--- WORK REQUIRED ---
From the data, return each line holding the word "제시하면".

--- DATA SHOWN ---
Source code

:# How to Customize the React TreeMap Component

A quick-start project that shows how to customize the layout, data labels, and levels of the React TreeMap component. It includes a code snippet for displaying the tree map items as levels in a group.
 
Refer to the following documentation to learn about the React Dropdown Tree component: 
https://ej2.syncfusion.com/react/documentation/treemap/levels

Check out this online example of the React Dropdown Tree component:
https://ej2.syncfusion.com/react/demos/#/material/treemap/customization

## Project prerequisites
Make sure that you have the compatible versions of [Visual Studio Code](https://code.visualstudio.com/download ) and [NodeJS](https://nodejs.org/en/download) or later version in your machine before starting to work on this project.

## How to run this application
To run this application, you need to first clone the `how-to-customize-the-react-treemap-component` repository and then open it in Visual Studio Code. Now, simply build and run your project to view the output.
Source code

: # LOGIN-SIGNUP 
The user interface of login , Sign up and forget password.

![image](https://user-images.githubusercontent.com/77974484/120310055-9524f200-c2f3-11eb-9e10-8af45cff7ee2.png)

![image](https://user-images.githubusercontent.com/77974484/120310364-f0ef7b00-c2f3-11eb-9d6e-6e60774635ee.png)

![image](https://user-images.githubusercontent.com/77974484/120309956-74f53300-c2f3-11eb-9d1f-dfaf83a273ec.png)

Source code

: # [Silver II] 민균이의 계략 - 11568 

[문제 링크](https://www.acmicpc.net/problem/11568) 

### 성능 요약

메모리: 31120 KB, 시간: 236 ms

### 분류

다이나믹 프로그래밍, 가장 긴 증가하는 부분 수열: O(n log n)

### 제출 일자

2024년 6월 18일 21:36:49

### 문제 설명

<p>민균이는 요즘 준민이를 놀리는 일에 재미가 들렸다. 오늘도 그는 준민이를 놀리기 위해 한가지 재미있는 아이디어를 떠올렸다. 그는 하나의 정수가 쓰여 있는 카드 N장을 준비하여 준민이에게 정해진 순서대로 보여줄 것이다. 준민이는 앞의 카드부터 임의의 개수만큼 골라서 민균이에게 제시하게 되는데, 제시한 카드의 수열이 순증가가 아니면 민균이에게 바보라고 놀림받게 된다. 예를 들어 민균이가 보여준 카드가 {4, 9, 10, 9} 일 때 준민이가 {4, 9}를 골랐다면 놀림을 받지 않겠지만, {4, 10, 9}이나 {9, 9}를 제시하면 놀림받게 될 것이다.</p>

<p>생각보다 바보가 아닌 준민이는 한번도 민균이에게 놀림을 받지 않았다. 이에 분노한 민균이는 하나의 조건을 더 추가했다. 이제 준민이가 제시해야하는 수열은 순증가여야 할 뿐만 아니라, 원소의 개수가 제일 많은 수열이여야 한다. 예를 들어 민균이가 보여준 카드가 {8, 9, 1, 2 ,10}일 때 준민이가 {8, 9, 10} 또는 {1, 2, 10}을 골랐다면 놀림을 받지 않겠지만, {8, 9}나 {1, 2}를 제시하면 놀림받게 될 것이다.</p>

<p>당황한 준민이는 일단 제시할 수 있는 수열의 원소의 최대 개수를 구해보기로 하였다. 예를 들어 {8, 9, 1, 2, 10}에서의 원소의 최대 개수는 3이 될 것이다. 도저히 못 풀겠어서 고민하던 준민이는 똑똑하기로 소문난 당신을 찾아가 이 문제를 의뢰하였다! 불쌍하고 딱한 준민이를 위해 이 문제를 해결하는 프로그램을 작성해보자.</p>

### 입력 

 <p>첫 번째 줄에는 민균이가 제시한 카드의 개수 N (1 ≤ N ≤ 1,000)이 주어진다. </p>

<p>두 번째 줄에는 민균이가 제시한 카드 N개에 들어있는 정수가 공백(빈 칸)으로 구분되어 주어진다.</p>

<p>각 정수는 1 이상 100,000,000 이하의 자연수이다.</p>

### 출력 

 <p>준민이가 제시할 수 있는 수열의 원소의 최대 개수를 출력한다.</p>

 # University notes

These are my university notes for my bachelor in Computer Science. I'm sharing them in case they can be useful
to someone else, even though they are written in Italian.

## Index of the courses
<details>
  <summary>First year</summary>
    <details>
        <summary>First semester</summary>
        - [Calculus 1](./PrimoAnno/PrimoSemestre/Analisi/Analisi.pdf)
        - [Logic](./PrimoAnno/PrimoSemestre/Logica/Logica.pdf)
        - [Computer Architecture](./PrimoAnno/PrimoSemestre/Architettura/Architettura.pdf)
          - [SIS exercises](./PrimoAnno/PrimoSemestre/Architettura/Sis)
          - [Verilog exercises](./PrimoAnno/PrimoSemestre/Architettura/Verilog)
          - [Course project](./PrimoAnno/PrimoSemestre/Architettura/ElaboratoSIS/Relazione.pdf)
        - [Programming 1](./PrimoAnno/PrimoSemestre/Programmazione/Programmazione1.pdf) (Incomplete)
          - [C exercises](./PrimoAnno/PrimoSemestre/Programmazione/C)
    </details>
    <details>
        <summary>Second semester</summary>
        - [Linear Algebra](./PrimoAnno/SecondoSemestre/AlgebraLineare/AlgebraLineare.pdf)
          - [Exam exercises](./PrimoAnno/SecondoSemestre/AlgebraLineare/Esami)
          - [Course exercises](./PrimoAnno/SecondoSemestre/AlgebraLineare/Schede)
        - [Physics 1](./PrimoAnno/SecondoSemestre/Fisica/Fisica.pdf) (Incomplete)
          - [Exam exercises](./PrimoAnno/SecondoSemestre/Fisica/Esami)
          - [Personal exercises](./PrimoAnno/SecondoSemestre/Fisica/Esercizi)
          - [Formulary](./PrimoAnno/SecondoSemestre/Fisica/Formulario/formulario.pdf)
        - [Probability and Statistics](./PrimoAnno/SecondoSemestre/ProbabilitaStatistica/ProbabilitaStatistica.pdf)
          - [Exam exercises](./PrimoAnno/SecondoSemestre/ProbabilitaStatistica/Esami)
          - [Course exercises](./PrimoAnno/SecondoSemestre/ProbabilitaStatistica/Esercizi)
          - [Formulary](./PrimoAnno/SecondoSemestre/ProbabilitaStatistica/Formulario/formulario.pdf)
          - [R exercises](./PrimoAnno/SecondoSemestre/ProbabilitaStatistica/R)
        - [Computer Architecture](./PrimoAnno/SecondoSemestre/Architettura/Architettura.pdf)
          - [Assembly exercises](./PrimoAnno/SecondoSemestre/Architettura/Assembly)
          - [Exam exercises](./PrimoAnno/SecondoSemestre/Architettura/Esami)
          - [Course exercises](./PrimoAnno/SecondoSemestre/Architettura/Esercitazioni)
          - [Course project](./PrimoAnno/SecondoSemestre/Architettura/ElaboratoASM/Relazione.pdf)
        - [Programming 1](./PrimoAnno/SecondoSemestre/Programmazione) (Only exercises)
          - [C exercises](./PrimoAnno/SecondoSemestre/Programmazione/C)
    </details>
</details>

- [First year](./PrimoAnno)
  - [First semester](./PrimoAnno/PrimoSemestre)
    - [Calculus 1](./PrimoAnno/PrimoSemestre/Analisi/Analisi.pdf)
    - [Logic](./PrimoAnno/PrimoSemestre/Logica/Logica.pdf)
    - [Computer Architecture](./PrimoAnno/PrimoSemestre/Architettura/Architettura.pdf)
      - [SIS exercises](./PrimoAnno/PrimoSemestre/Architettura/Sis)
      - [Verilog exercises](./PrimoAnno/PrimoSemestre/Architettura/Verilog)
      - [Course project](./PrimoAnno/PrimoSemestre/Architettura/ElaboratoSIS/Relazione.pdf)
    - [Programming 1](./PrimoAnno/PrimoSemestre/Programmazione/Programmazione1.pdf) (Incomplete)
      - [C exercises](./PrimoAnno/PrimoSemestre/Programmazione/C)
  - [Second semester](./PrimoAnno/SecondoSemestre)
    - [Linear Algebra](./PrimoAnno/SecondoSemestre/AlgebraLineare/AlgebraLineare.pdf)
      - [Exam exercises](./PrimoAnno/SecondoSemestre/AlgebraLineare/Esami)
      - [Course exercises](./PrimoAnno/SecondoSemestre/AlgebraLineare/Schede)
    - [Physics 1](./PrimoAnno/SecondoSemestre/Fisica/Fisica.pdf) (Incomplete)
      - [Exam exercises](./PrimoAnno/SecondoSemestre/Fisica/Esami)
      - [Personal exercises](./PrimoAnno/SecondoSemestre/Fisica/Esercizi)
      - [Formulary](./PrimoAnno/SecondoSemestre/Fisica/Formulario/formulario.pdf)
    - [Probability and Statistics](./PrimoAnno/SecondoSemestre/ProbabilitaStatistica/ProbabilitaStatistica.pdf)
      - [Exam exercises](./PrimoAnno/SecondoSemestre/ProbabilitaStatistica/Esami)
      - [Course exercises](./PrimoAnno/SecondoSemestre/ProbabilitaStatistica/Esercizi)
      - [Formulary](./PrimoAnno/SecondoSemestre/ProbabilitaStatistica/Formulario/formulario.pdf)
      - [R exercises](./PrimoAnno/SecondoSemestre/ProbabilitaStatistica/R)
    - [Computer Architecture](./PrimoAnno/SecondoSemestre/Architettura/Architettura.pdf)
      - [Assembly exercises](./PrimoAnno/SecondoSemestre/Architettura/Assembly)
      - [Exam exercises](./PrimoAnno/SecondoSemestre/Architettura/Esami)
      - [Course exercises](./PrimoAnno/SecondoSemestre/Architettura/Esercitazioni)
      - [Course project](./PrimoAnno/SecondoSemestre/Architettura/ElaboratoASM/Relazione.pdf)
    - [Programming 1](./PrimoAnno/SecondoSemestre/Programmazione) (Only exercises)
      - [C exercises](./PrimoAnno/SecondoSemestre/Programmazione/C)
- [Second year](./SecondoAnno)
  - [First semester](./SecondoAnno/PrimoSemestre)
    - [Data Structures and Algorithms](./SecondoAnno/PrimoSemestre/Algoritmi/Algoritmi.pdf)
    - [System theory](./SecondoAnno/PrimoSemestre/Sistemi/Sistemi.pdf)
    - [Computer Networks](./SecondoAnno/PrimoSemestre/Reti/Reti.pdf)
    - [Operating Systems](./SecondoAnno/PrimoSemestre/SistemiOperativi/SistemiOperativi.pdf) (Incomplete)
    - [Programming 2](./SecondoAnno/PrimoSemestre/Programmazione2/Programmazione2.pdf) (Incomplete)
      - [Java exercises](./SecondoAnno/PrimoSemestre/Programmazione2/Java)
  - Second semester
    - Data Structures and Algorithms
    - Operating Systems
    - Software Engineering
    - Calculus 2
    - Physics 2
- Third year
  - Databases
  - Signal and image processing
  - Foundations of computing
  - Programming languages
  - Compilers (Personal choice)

--- SOLUTION FOR THIS EXERCISE ---
<p>민균이는 요즘 준민이를 놀리는 일에 재미가 들렸다. 오늘도 그는 준민이를 놀리기 위해 한가지 재미있는 아이디어를 떠올렸다. 그는 하나의 정수가 쓰여 있는 카드 N장을 준비하여 준민이에게 정해진 순서대로 보여줄 것이다. 준민이는 앞의 카드부터 임의의 개수만큼 골라서 민균이에게 제시하게 되는데, 제시한 카드의 수열이 순증가가 아니면 민균이에게 바보라고 놀림받게 된다. 예를 들어 민균이가 보여준 카드가 {4, 9, 10, 9} 일 때 준민이가 {4, 9}를 골랐다면 놀림을 받지 않겠지만, {4, 10, 9}이나 {9, 9}를 제시하면 놀림받게 될 것이다.</p>
<p>생각보다 바보가 아닌 준민이는 한번도 민균이에게 놀림을 받지 않았다. 이에 분노한 민균이는 하나의 조건을 더 추가했다. 이제 준민이가 제시해야하는 수열은 순증가여야 할 뿐만 아니라, 원소의 개수가 제일 많은 수열이여야 한다. 예를 들어 민균이가 보여준 카드가 {8, 9, 1, 2 ,10}일 때 준민이가 {8, 9, 10} 또는 {1, 2, 10}을 골랐다면 놀림을 받지 않겠지만, {8, 9}나 {1, 2}를 제시하면 놀림받게 될 것이다.</p>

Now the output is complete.